We hear plenty of stories about AI being used in medicine, whether it’s discovering new drugs or helping diagnose diseases based on symptoms which may be imperceptible to even expert physicians.
One area we’ve not previously heard about machines working in, however, is in the role of “resource nurse” in a hospital. A nurse in this position in the labor and delivery ward is responsible for making decisions about the rooms patients should be assigned to, or which physician should perform a C-section. That’s work that researchers in MIT’s Computer Science and Artificial Intelligence Laboratory (CSAIL) attempted to replicate recently — with a Nao robot trained to learn how these scheduling choices are made and make similar decisions on its own.
“What we were able to show is that a system with only a few dozen training examples from people performing a task very well was able to make decisions which appear to be reasonable,” Professor Julie Shah, of of the authors of the study, told Digital Trends. In the experiment, the suggestions the robot made — courtesy of its machine learning algorithm — were accepted by nurses at Boston’s Beth Israel Deaconess Medical Center 90 percent of the time.
But this isn’t about replacing human experts with machines, Professor Shah says. Instead, she says the mission of her lab is to design “human-aware AI,” referring to machines that can “better understand humans and human decision-making, so that it can collaborate with people and help make them better in their jobs.”
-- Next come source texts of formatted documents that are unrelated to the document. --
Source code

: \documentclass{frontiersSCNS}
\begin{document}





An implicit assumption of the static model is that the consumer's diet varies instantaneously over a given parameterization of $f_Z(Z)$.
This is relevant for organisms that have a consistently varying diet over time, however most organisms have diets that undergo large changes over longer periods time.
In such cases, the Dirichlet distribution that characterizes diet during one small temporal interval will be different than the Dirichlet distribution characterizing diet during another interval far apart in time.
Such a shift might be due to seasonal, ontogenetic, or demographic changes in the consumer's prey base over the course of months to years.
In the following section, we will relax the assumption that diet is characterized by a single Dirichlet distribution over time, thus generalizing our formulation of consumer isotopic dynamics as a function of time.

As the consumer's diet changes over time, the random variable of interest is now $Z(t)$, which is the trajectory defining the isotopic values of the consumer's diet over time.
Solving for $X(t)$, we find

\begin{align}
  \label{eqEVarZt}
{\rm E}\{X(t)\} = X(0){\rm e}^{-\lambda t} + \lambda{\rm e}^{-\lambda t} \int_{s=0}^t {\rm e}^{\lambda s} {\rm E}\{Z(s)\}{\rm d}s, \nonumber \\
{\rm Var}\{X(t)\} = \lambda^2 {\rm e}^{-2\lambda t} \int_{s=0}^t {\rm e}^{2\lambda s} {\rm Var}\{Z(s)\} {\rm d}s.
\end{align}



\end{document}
Essentially, it’s a philosophical continuation of the “expert system,” a type of AI which enjoyed a boom period in the 1980s — based on the dream of coding the knowledge of a select few experts and making it available to the masses, where it can be used as a training tool.
“We wanted to see if we could learn from these superstar nurses, and help make other people into superstars as well — with the machine’s help,” Professor Shah says.
While there is still work to be done before CSAIL’s tool is rolled out (including making sure that novice nurses won’t unquestioningly follow the algorithm’s suggestions) it’s yet another example of a complex real-world optimization problem that AI can help solve.